Sunday, July 16, 2017

Para Perokok Itu


Hari ini -bisa jadi -menjadi hari terakhir puasa ramadhan, sebelum besok hari kemenangan tiba. Di sela-sela persiapan mudik ke Jawa bertemu anak dan kerabat maka aku pergi ke pasar siang ini. Niatku hanya pengin cari ikan asin tipis – oleh-oleh khas Tarakan. Tapi ternyata ikan asin tipis sedang kosong. Mungkin sudah sold out sebelum aku datang. Maklumlah dalam kondisi seperti ini pasti banyak yang nyari sebagai buah tangan bagi para perantau atau pengunjung kota.
Karena yang dicari tidak ada maka aku berniat nyari kebutuhan lain aja. Rugi aja sudah kadung keluar tapi nggak dapat apa-apa. Oh bawang putih habis di rumah. Jadilah aku cari-cari bawang putih di sekitar situ.
Pedagang yang pertama, bawang putihnya yang dijual di depannya cukup bagus.besar, dan kelihatan putih bersih. Tapi ah, aku hanya melirik saja. Habis Bapaknya di tangan kirinya terselip rokok yang sedang menyala...aduuh males aja jadinya.

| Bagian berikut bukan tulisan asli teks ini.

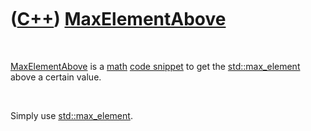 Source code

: 



 

 

 

 

 

([C++](Cpp.htm)) [MaxElementAbove](CppMaxElementAbove.htm)
==========================================================

 

[MaxElementAbove](CppMaxElementAbove.htm) is a [math](CppMath.htm) [code
snippet](CppCodeSnippets.htm) to get the
[std::max\_element](CppMax_element.htm) above a certain value.

 

Simply use [std::max\_element](CppMax_element.htm).

 

 

 

 

 





 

Di pedagang sebelahnya juga ada bawang putih yang cukup bagus dengan pedagang perempuan tapi ternyata pengunjungnya yang sedang berbincang serius dengannya sama dengan Bapak pedagang pertama, terselip rokok di jarinya. Aku mengurungkan niat mampir di situ.
Aku jalan lagi, ada pedagang perempuan yang sedang ngobrol dengan temannya. Ada bawang putih yang tidak terlalu bagus, tidak terlalu putih. Aku memilih-milih bawang dan akhirnya beli di situ. Terakhir, saat aku bayar diaa mengisap rokok dengan santainya. Aduuh...!!
Biasanya aku hampir selalu ‘nyinyir ‘ dengan para perokok itu. Ajak ngobrol sampai diskusi tentang bhaya rokok lah. Atau selalu berpesan ‘jangan untuk beli rokok ya’ kalau kebetulan kasih sedikit kelebihan pembayaran atau apa lah. Niatnya ya kampanye anti rokok sih.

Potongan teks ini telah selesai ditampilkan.